Grundsätzlich stellt die Manipulation eines bereits quittierten Rezepts, welches anschließend zur Abrechnung der Krankenkasse vorgelegt werden soll, eine Urkundenfälschung gemäß § 267 StGB dar, da Sie eine echte Urkunde verfäscht haben. Eine Urkundenfälschung wird mit Geldstrafe oder Freiheitsstrafe bis zu 5 Jahren bestraft.

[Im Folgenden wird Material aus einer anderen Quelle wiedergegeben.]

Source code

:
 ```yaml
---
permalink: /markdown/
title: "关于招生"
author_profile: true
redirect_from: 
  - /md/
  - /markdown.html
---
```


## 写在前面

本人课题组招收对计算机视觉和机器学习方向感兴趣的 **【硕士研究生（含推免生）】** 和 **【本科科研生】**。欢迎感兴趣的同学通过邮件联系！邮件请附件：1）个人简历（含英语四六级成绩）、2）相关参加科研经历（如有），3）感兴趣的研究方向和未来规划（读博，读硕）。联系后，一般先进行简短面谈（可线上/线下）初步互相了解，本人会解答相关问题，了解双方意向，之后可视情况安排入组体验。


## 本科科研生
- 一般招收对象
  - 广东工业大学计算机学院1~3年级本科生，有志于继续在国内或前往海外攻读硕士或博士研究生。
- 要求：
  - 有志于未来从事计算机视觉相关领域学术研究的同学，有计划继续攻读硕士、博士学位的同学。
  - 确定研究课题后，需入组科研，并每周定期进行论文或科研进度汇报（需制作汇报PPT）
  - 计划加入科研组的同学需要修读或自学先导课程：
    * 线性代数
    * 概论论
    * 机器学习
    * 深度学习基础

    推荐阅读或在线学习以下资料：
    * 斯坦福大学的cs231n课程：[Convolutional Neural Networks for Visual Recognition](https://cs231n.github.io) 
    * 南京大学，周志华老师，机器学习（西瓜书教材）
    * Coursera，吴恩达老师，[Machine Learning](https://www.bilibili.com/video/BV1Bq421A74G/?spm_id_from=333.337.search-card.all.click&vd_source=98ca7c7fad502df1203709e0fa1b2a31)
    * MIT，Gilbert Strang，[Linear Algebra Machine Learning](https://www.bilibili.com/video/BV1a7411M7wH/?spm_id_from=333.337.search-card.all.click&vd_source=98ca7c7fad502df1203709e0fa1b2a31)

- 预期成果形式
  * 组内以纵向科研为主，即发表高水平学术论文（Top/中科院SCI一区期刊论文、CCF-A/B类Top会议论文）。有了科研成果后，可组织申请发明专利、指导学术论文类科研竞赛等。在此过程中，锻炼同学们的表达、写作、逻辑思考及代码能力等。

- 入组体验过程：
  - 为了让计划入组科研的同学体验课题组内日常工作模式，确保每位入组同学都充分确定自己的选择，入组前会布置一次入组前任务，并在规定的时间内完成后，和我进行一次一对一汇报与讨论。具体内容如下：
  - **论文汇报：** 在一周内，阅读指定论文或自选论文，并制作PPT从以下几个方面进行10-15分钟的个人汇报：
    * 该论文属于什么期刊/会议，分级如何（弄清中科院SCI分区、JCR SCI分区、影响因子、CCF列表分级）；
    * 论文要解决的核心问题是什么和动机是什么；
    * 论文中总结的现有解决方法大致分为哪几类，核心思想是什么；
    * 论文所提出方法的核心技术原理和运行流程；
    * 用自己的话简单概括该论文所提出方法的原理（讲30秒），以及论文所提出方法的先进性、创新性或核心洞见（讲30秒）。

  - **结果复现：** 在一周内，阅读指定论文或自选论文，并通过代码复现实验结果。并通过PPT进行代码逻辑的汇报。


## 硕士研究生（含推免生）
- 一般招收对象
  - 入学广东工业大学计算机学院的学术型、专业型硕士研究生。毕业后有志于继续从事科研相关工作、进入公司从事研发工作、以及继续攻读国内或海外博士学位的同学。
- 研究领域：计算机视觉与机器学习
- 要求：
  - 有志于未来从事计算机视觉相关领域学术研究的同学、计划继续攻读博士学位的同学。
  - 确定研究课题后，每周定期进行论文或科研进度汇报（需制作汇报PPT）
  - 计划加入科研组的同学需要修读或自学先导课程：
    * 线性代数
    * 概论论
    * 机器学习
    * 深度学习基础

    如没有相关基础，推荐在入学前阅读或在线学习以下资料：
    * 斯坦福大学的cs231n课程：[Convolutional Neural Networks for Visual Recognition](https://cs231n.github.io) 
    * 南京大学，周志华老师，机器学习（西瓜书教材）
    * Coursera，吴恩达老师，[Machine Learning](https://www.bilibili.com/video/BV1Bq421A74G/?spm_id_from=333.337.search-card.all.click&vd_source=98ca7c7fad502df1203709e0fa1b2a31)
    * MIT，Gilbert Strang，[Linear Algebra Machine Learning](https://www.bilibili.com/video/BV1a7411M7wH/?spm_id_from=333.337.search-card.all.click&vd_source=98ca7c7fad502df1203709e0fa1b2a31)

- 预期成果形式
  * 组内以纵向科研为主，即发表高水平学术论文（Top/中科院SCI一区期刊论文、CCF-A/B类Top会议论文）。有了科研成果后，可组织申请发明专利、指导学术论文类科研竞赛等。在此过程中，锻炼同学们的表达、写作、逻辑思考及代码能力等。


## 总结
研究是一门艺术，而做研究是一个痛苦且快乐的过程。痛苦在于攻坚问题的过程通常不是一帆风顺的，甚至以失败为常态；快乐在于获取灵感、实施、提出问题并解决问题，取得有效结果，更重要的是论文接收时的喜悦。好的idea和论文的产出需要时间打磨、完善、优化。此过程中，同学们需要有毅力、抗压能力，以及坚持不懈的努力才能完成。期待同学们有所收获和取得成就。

Zu prüfen wäre aber hier, ob eine Täuschungsabsicht vorliegt. Um dies beurteilen zu können, wäre es notwendig zu wissen, ob es sich hier tatsächlich um ein Versehen der Apotheke gehandelt hat und der Vorwurf der Leistungserschleichung damit nicht zutreffend wäre. Meiner Einschätzung nach müsste sich dies aber doch im Gespräch mit der Apotheke klären lassen. Anhand der Kassenbelege und der Dokumente bzgl. der Medikamentenausgabe sollte nachprüfbar sein, was Sie konkret erhalten und bezahlt haben. Dies wird auch für Ihre Krankenkasse nachprüfbar sein. Ich würde Ihnen deswegen dringend raten, sich zunächst schnellstmöglich mit der Apotheke in Verbindung zu setzen und nochmals abklären zu lassen, was Sie bezüglich der Medikamente, um die es hier geht, konkret bezahlt haben. Sollte sich dabei herausstellen, dass die Apotheke Ihnen tatsächlich nur eine einfache Menge quittiert hat, obwohl Sie die doppelte Menge bereits bezahlt hatten, liegt meiner Einschätzung nach keine Täuschungsabsicht Ihrerseits vor und dies sollte im Gespräch mit der Krankenkasse auch nachprüfbar dargelegt werden.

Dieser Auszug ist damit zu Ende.